### [What is needed]
Repeat every record below exactly as it appears.

### [Exercise data]
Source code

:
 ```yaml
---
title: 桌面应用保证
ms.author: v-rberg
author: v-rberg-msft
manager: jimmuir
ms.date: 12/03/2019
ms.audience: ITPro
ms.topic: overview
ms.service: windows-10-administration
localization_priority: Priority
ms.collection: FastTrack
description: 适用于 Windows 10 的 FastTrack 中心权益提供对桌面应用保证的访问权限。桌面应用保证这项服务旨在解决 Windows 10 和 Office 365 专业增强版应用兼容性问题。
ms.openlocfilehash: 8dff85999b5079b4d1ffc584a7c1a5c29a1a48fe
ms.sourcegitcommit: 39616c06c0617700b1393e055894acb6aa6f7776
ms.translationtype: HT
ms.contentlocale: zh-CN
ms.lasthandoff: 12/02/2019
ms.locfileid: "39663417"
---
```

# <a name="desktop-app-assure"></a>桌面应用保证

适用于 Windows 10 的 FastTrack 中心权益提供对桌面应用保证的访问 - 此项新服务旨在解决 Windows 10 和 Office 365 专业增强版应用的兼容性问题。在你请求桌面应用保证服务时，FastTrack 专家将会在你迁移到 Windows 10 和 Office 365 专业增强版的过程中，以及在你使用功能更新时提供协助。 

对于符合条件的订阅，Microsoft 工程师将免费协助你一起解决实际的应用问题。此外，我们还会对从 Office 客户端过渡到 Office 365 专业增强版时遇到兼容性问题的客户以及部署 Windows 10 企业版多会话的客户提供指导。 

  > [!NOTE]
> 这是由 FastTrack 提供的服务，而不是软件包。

### [Output for this task]
Source code

:
 ```yaml
---
title: 桌面应用保证
ms.author: v-rberg
author: v-rberg-msft
manager: jimmuir
ms.date: 12/03/2019
ms.audience: ITPro
ms.topic: overview
ms.service: windows-10-administration
localization_priority: Priority
ms.collection: FastTrack
description: 适用于 Windows 10 的 FastTrack 中心权益提供对桌面应用保证的访问权限。桌面应用保证这项服务旨在解决 Windows 10 和 Office 365 专业增强版应用兼容性问题。
ms.openlocfilehash: 8dff85999b5079b4d1ffc584a7c1a5c29a1a48fe
ms.sourcegitcommit: 39616c06c0617700b1393e055894acb6aa6f7776
ms.translationtype: HT
ms.contentlocale: zh-CN
ms.lasthandoff: 12/02/2019
ms.locfileid: "39663417"
---
```

# <a name="desktop-app-assure"></a>桌面应用保证

适用于 Windows 10 的 FastTrack 中心权益提供对桌面应用保证的访问 - 此项新服务旨在解决 Windows 10 和 Office 365 专业增强版应用的兼容性问题。在你请求桌面应用保证服务时，FastTrack 专家将会在你迁移到 Windows 10 和 Office 365 专业增强版的过程中，以及在你使用功能更新时提供协助。 

对于符合条件的订阅，Microsoft 工程师将免费协助你一起解决实际的应用问题。此外，我们还会对从 Office 客户端过渡到 Office 365 专业增强版时遇到兼容性问题的客户以及部署 Windows 10 企业版多会话的客户提供指导。 

  > [!NOTE]
> 这是由 FastTrack 提供的服务，而不是软件包。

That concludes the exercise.